In der Verkehrslandschaft, in der nicht nur die Straßenbahn, sondern alles etwas kleiner ist, haben sich inzwischen die Grundschüler mit ihren Fahrrädern und Kettcars ausgetobt, die Tretroller und Tretautos gibt es längst nicht mehr. Gleich beginnt der ernsthafte Unterricht. Doch schon vorher agieren die Mädchen und Jungen erstaunlich verantwortungsbewusst, halten vor jeder roten Ampel brav an und überfahren auch den Reporter unserer Zeitung nicht, der nach knapp 60 Jahren schon wieder als Fußgänger unterwegs ist. Und was das rote Stoppschild bedeutet, das kommt dann sicher im Laufe des Vormittags an die Reihe.
Der Verkehrswacht-Vorsitzende hat noch Bilder bis heute modern anmutender, elektrisch betriebener O-Busse in Rheydt vor Augen. Sie wurden über ein Oberleitungsnetz mit Strom versorgt. Die Straßenbahn, so sagt er, habe er nicht mehr bewusst miterlebt. Die erste Tram als Nachfolger der Pferdebahn fuhr ab 1901. Im Jahr 1959 rollte in Rheydt der letzte Wagen, in AltGladbach 1969. Ältere erinnern sich an die spektakuläre Abschiedsfahrt von drei untenherum schwarz lackierten Triebwagen durch die Stadt. In einem Beiwagen, dessen Scheiben entfernt worden waren, habe eine Kapelle lautstark den Trauermarsch geblasen.

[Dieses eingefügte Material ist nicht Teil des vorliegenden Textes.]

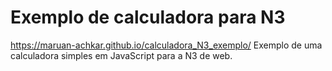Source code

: # Exemplo de calculadora para N3
https://maruan-achkar.github.io/calculadora_N3_exemplo/
Exemplo de uma calculadora simples em JavaScript para a N3 de web.
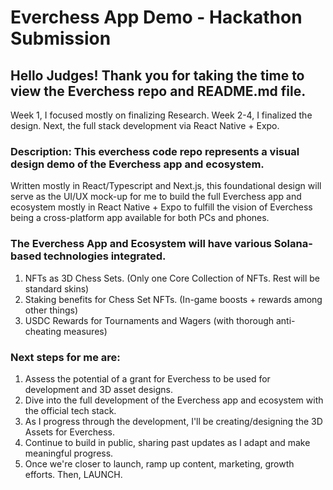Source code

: # Everchess App Demo - Hackathon Submission

## Hello Judges! Thank you for taking the time to view the Everchess repo and README.md file.

Week 1, I focused mostly on finalizing Research. Week 2-4, I finalized the design. Next, the full stack development via React Native + Expo.

### Description: This everchess code repo represents a visual design demo of the Everchess app and ecosystem.

Written mostly in React/Typescript and Next.js, this foundational design will serve as the UI/UX mock-up for me to build the full Everchess app and ecosystem mostly in React Native + Expo to fulfill the vision of Everchess being a cross-platform app available for both PCs and phones.

### The Everchess App and Ecosystem will have various Solana-based technologies integrated.

1) NFTs as 3D Chess Sets. (Only one Core Collection of NFTs. Rest will be standard skins)
2) Staking benefits for Chess Set NFTs. (In-game boosts + rewards among other things) 
3) USDC Rewards for Tournaments and Wagers (with thorough anti-cheating measures)

### Next steps for me are:

1) Assess the potential of a grant for Everchess to be used for development and 3D asset designs.
2) Dive into the full development of the Everchess app and ecosystem with the official tech stack.
3) As I progress through the development, I'll be creating/designing the 3D Assets for Everchess.
4) Continue to build in public, sharing past updates as I adapt and make meaningful progress.
5) Once we're closer to launch, ramp up content, marketing, growth efforts. Then, LAUNCH.
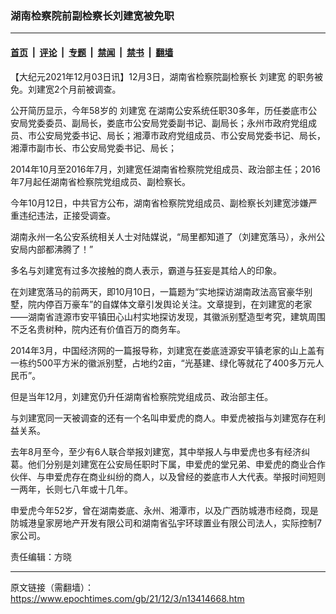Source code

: ### 湖南检察院前副检察长刘建宽被免职

---

#### [首页](../../../..?n13414668) &nbsp;|&nbsp; [评论](../../../../../epoch-comment?n13414668) &nbsp;|&nbsp; [专题](../../../../../epoch-special?n13414668) &nbsp;|&nbsp; [禁闻](../../../../../epoch-news?n13414668) &nbsp;|&nbsp; [禁书](../../../../../books?n13414668) &nbsp;|&nbsp; [翻墙](https://github.com/gfw-breaker/nogfw/blob/master/README.md?n13414668)


<div class="post_content" id="artbody" itemprop="articleBody">
 <!-- article content begin -->
 <p>
  【大纪元2021年12月03日讯】12月3日，湖南省检察院副检察长
  <ok href="https://www.epochtimes.com/gb/tag/%E5%88%98%E5%BB%BA%E5%AE%BD.html">
   刘建宽
  </ok>
  的职务被免。刘建宽2个月前被调查。
 </p>
 <p>
  公开简历显示，今年58岁的
  <ok href="https://www.epochtimes.com/gb/tag/%E5%88%98%E5%BB%BA%E5%AE%BD.html">
   刘建宽
  </ok>
  在湖南公安系统任职30多年，历任娄底市公安局党委委员、副局长，娄底市公安局党委副书记、副局长；永州市政府党组成员、市公安局党委书记、局长；湘潭市政府党组成员、市公安局党委书记、局长，湘潭市副市长、市公安局党委书记、局长；
 </p>
 <p>
  2014年10月至2016年7月，刘建宽任湖南省检察院党组成员、政治部主任；2016年7月起任湖南省检察院党组成员、副检察长。
 </p>
 <p>
  今年10月12日，中共官方公布，湖南省检察院党组成员、副检察长刘建宽涉嫌严重违纪违法，正接受调查。
 </p>
 <p>
  湖南永州一名公安系统相关人士对陆媒说，“局里都知道了（刘建宽落马），永州公安局内部都沸腾了！”
 </p>
 <p>
  多名与刘建宽有过多次接触的商人表示，霸道与狂妄是其给人的印象。
 </p>
 <p>
  在刘建宽落马的前两天，即10月10日，一篇题为“实地探访湖南政法高官豪华别墅，院内停百万豪车”的自媒体文章引发舆论关注。文章提到，在刘建宽的老家——湖南省涟源市安平镇田心山村实地探访发现，其徽派别墅造型考究，建筑周围不乏名贵树种，院内还有价值百万的商务车。
 </p>
 <p>
  2014年3月，中国经济网的一篇报导称，刘建宽在娄底涟源安平镇老家的山上盖有一栋约500平方米的徽派别墅，占地约2亩，“光基建、绿化等就花了400多万元人民币”。
 </p>
 <p>
  但是当年12月，刘建宽仍升任湖南省检察院党组成员、政治部主任。
 </p>
 <p>
  与刘建宽同一天被调查的还有一个名叫申爱虎的商人。申爱虎被指与刘建宽存在利益关系。
 </p>
 <p>
  去年8月至今，至少有6人联合举报刘建宽，其中举报人与申爱虎也多有经济纠葛。他们分别是刘建宽在公安局任职时下属，申爱虎的堂兄弟、申爱虎的商业合作伙伴、与申爱虎存在商业纠纷的商人，以及曾经的娄底市人大代表。举报时间短则一两年，长则七八年或十几年。
 </p>
 <p>
  申爱虎今年52岁，曾在湖南娄底、永州、湘潭市，以及广西防城港市经商，现是防城港皇家房地产开发有限公司和湖南省弘宇环球置业有限公司法人，实际控制7家公司。
 </p>
 <p>
  责任编辑：方晓
 </p>
 <!-- article content end -->
 <div id="below_article_ad">
 </div>
</div>


---

原文链接（需翻墙）：https://www.epochtimes.com/gb/21/12/3/n13414668.htm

Als Huppertz und Echtner die Mini-Bahn in die Halle zurückschieben, ist das nur von Wortfetzen aus dem Schulungsraum und von Zurufen der Kinder auf dem Trainingsgelände begleitet. Könnte man nicht Sponsoren gewinnen, die die Bahn wieder flottmachen und eventuell neue Gleise verlegen? Das könnten sich Huppertz und Echtner gut vorstellen. „Die Kinder würden es bestimmt gut annehmen“, meint der Hausmeister. Huppertz würde generell eine Wiedereinführung der Straßenbahn in der Stadt begrüßen. Das sei nicht nur aus Gründen des Klimaschutzes wichtig, sondern brächte dem öffentlichen Personennahverkehr vermutlich auch verstärkt Fahrgäste. Und dann machte die funktionsfähige neue alte Straßenbahn in der Verkehrsschule noch mehr Sinn. Aber das ist ähnliche Zukunftsmusik wie die großen Schwestern, die eines Tages wieder durch die Stadt rollen sollen.